(Try it)
The entries below should be set down again exactly, with every picture left out.

Stored data:

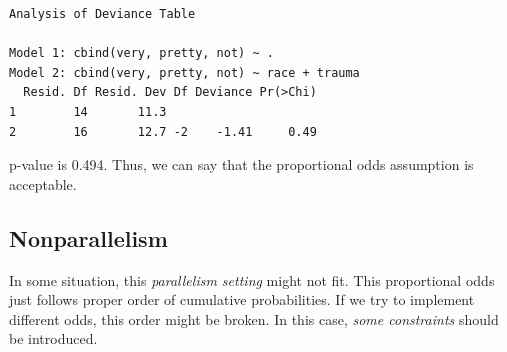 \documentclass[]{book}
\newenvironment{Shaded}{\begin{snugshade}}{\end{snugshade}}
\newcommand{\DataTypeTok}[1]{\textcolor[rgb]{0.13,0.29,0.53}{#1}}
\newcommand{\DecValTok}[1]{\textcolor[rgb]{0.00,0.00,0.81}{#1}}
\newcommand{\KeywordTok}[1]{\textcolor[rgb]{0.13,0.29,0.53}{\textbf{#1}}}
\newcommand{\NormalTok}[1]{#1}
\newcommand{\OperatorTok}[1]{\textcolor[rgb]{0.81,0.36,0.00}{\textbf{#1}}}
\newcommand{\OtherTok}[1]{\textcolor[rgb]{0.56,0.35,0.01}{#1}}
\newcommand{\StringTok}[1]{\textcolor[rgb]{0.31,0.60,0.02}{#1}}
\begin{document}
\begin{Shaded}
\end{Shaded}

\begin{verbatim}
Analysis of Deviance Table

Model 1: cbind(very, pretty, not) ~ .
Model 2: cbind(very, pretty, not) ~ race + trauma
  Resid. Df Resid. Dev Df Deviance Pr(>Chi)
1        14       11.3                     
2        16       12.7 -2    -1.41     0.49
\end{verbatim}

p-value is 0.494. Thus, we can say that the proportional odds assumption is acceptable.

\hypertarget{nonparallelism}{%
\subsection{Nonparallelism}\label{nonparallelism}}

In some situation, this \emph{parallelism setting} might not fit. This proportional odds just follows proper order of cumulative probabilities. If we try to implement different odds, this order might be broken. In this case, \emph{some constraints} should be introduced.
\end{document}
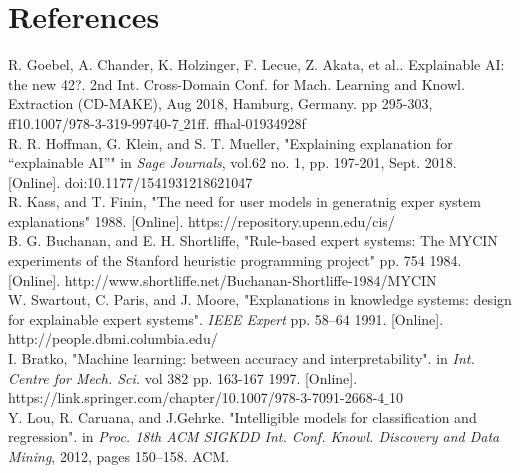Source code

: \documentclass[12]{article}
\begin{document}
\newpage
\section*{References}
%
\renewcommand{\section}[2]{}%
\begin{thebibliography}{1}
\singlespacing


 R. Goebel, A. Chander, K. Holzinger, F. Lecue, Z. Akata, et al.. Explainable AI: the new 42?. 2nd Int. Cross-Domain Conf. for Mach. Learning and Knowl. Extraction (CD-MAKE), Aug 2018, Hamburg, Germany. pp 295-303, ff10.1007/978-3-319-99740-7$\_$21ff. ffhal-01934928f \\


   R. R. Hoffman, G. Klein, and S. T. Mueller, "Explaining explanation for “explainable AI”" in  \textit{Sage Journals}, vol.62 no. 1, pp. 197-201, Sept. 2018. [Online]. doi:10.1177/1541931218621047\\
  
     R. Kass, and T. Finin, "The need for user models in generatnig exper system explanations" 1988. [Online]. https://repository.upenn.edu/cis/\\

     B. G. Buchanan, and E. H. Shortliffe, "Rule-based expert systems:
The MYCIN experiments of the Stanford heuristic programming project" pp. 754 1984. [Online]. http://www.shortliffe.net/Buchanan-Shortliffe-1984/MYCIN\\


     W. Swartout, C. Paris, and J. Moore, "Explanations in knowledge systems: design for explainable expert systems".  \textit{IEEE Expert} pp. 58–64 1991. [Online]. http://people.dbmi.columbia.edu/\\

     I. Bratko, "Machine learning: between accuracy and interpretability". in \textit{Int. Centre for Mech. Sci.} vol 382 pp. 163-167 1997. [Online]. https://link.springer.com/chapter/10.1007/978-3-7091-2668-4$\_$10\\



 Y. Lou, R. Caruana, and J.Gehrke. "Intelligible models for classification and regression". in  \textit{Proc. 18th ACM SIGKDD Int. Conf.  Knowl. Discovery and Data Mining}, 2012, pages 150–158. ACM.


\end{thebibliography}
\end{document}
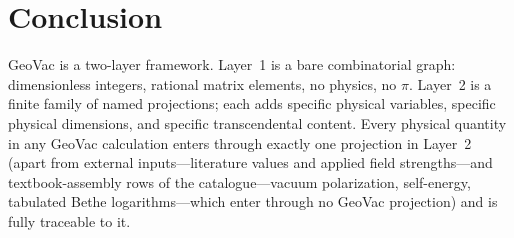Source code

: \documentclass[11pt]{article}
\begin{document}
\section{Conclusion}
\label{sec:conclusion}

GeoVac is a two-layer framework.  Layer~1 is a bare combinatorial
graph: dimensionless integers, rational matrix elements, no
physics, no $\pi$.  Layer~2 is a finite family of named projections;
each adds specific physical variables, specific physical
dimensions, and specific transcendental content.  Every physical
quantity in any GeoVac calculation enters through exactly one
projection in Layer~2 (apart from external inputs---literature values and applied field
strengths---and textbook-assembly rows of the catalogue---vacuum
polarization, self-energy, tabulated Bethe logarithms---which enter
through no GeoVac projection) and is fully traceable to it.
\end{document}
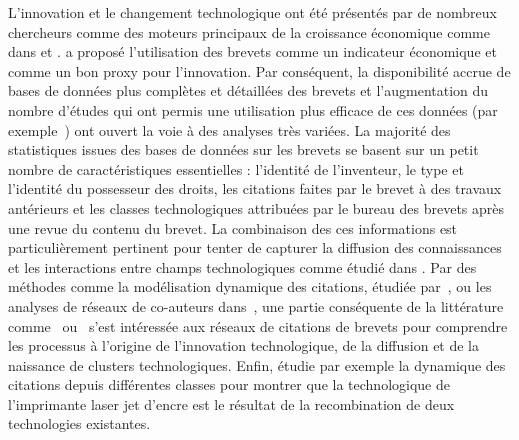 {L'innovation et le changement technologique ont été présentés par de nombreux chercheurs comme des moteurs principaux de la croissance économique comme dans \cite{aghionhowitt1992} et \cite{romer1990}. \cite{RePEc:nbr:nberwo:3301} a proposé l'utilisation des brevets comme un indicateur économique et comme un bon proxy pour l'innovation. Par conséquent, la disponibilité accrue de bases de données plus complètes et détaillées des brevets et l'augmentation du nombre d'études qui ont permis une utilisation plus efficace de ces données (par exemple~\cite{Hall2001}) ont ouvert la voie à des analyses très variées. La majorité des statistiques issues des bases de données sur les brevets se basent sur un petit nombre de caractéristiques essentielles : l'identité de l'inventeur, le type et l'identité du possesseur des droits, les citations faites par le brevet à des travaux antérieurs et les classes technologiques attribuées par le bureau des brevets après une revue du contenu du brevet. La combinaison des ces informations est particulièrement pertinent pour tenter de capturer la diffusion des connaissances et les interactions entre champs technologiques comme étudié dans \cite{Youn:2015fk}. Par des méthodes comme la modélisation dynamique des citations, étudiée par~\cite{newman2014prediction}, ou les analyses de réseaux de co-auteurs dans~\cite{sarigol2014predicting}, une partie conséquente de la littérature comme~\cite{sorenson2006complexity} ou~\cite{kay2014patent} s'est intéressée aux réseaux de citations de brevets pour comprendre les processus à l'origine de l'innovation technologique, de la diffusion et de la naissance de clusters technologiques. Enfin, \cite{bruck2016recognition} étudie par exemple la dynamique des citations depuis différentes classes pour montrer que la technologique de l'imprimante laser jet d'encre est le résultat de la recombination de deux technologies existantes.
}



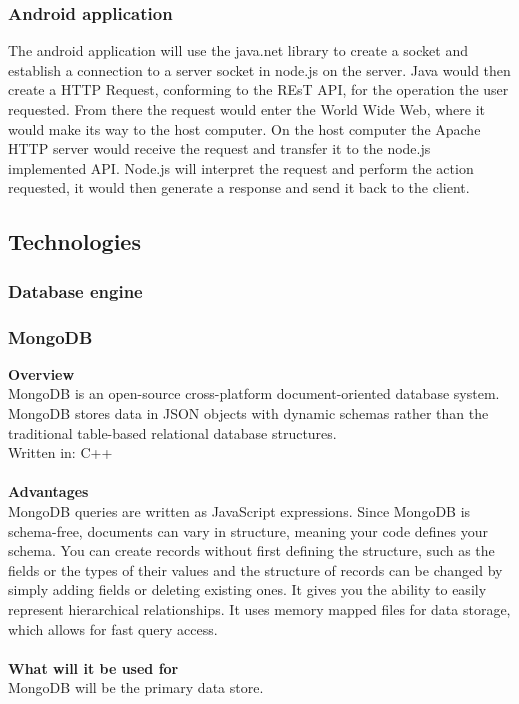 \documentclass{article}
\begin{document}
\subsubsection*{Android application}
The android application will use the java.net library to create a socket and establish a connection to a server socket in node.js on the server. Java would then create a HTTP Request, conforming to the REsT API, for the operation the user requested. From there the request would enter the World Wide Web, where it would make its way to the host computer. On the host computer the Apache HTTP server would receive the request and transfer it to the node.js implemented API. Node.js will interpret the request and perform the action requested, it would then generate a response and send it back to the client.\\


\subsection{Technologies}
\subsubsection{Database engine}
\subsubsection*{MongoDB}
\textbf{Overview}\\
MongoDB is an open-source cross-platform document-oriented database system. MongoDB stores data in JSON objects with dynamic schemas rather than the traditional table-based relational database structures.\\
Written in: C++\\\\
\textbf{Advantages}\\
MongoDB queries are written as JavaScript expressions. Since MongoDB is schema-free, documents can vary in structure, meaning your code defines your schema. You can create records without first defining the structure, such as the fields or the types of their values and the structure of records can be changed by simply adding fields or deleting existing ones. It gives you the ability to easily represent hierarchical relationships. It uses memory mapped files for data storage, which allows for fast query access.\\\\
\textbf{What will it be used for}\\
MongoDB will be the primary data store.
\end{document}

(Response)
 \documentclass[]{book}
\newenvironment{Shaded}{\begin{snugshade}}{\end{snugshade}}
\newcommand{\DataTypeTok}[1]{\textcolor[rgb]{0.13,0.29,0.53}{#1}}
\newcommand{\DecValTok}[1]{\textcolor[rgb]{0.00,0.00,0.81}{#1}}
\newcommand{\KeywordTok}[1]{\textcolor[rgb]{0.13,0.29,0.53}{\textbf{#1}}}
\newcommand{\NormalTok}[1]{#1}
\newcommand{\OperatorTok}[1]{\textcolor[rgb]{0.81,0.36,0.00}{\textbf{#1}}}
\newcommand{\OtherTok}[1]{\textcolor[rgb]{0.56,0.35,0.01}{#1}}
\newcommand{\StringTok}[1]{\textcolor[rgb]{0.31,0.60,0.02}{#1}}
\begin{document}
\begin{Shaded}
\end{Shaded}

\begin{verbatim}
Analysis of Deviance Table

Model 1: cbind(very, pretty, not) ~ .
Model 2: cbind(very, pretty, not) ~ race + trauma
  Resid. Df Resid. Dev Df Deviance Pr(>Chi)
1        14       11.3                     
2        16       12.7 -2    -1.41     0.49
\end{verbatim}

p-value is 0.494. Thus, we can say that the proportional odds assumption is acceptable.

\hypertarget{nonparallelism}{%
\subsection{Nonparallelism}\label{nonparallelism}}

In some situation, this \emph{parallelism setting} might not fit. This proportional odds just follows proper order of cumulative probabilities. If we try to implement different odds, this order might be broken. In this case, \emph{some constraints} should be introduced.
\end{document}
Source code

: \documentclass[12]{article}
\begin{document}
\newpage
\section*{References}
%
\renewcommand{\section}[2]{}%
\begin{thebibliography}{1}
\singlespacing


 R. Goebel, A. Chander, K. Holzinger, F. Lecue, Z. Akata, et al.. Explainable AI: the new 42?. 2nd Int. Cross-Domain Conf. for Mach. Learning and Knowl. Extraction (CD-MAKE), Aug 2018, Hamburg, Germany. pp 295-303, ff10.1007/978-3-319-99740-7$\_$21ff. ffhal-01934928f \\


   R. R. Hoffman, G. Klein, and S. T. Mueller, "Explaining explanation for “explainable AI”" in  \textit{Sage Journals}, vol.62 no. 1, pp. 197-201, Sept. 2018. [Online]. doi:10.1177/1541931218621047\\
  
     R. Kass, and T. Finin, "The need for user models in generatnig exper system explanations" 1988. [Online]. https://repository.upenn.edu/cis/\\

     B. G. Buchanan, and E. H. Shortliffe, "Rule-based expert systems:
The MYCIN experiments of the Stanford heuristic programming project" pp. 754 1984. [Online]. http://www.shortliffe.net/Buchanan-Shortliffe-1984/MYCIN\\


     W. Swartout, C. Paris, and J. Moore, "Explanations in knowledge systems: design for explainable expert systems".  \textit{IEEE Expert} pp. 58–64 1991. [Online]. http://people.dbmi.columbia.edu/\\

     I. Bratko, "Machine learning: between accuracy and interpretability". in \textit{Int. Centre for Mech. Sci.} vol 382 pp. 163-167 1997. [Online]. https://link.springer.com/chapter/10.1007/978-3-7091-2668-4$\_$10\\



 Y. Lou, R. Caruana, and J.Gehrke. "Intelligible models for classification and regression". in  \textit{Proc. 18th ACM SIGKDD Int. Conf.  Knowl. Discovery and Data Mining}, 2012, pages 150–158. ACM.


\end{thebibliography}
\end{document}
Source code

: \documentclass[11pt]{article}
\begin{document}
\section{Conclusion}
\label{sec:conclusion}

GeoVac is a two-layer framework.  Layer~1 is a bare combinatorial
graph: dimensionless integers, rational matrix elements, no
physics, no $\pi$.  Layer~2 is a finite family of named projections;
each adds specific physical variables, specific physical
dimensions, and specific transcendental content.  Every physical
quantity in any GeoVac calculation enters through exactly one
projection in Layer~2 (apart from external inputs---literature values and applied field
strengths---and textbook-assembly rows of the catalogue---vacuum
polarization, self-energy, tabulated Bethe logarithms---which enter
through no GeoVac projection) and is fully traceable to it.
\end{document}
 {L'innovation et le changement technologique ont été présentés par de nombreux chercheurs comme des moteurs principaux de la croissance économique comme dans \cite{aghionhowitt1992} et \cite{romer1990}. \cite{RePEc:nbr:nberwo:3301} a proposé l'utilisation des brevets comme un indicateur économique et comme un bon proxy pour l'innovation. Par conséquent, la disponibilité accrue de bases de données plus complètes et détaillées des brevets et l'augmentation du nombre d'études qui ont permis une utilisation plus efficace de ces données (par exemple~\cite{Hall2001}) ont ouvert la voie à des analyses très variées. La majorité des statistiques issues des bases de données sur les brevets se basent sur un petit nombre de caractéristiques essentielles : l'identité de l'inventeur, le type et l'identité du possesseur des droits, les citations faites par le brevet à des travaux antérieurs et les classes technologiques attribuées par le bureau des brevets après une revue du contenu du brevet. La combinaison des ces informations est particulièrement pertinent pour tenter de capturer la diffusion des connaissances et les interactions entre champs technologiques comme étudié dans \cite{Youn:2015fk}. Par des méthodes comme la modélisation dynamique des citations, étudiée par~\cite{newman2014prediction}, ou les analyses de réseaux de co-auteurs dans~\cite{sarigol2014predicting}, une partie conséquente de la littérature comme~\cite{sorenson2006complexity} ou~\cite{kay2014patent} s'est intéressée aux réseaux de citations de brevets pour comprendre les processus à l'origine de l'innovation technologique, de la diffusion et de la naissance de clusters technologiques. Enfin, \cite{bruck2016recognition} étudie par exemple la dynamique des citations depuis différentes classes pour montrer que la technologique de l'imprimante laser jet d'encre est le résultat de la recombination de deux technologies existantes.
}



 \documentclass{article}
\begin{document}
\subsubsection*{Android application}
The android application will use the java.net library to create a socket and establish a connection to a server socket in node.js on the server. Java would then create a HTTP Request, conforming to the REsT API, for the operation the user requested. From there the request would enter the World Wide Web, where it would make its way to the host computer. On the host computer the Apache HTTP server would receive the request and transfer it to the node.js implemented API. Node.js will interpret the request and perform the action requested, it would then generate a response and send it back to the client.\\


\subsection{Technologies}
\subsubsection{Database engine}
\subsubsection*{MongoDB}
\textbf{Overview}\\
MongoDB is an open-source cross-platform document-oriented database system. MongoDB stores data in JSON objects with dynamic schemas rather than the traditional table-based relational database structures.\\
Written in: C++\\\\
\textbf{Advantages}\\
MongoDB queries are written as JavaScript expressions. Since MongoDB is schema-free, documents can vary in structure, meaning your code defines your schema. You can create records without first defining the structure, such as the fields or the types of their values and the structure of records can be changed by simply adding fields or deleting existing ones. It gives you the ability to easily represent hierarchical relationships. It uses memory mapped files for data storage, which allows for fast query access.\\\\
\textbf{What will it be used for}\\
MongoDB will be the primary data store.
\end{document}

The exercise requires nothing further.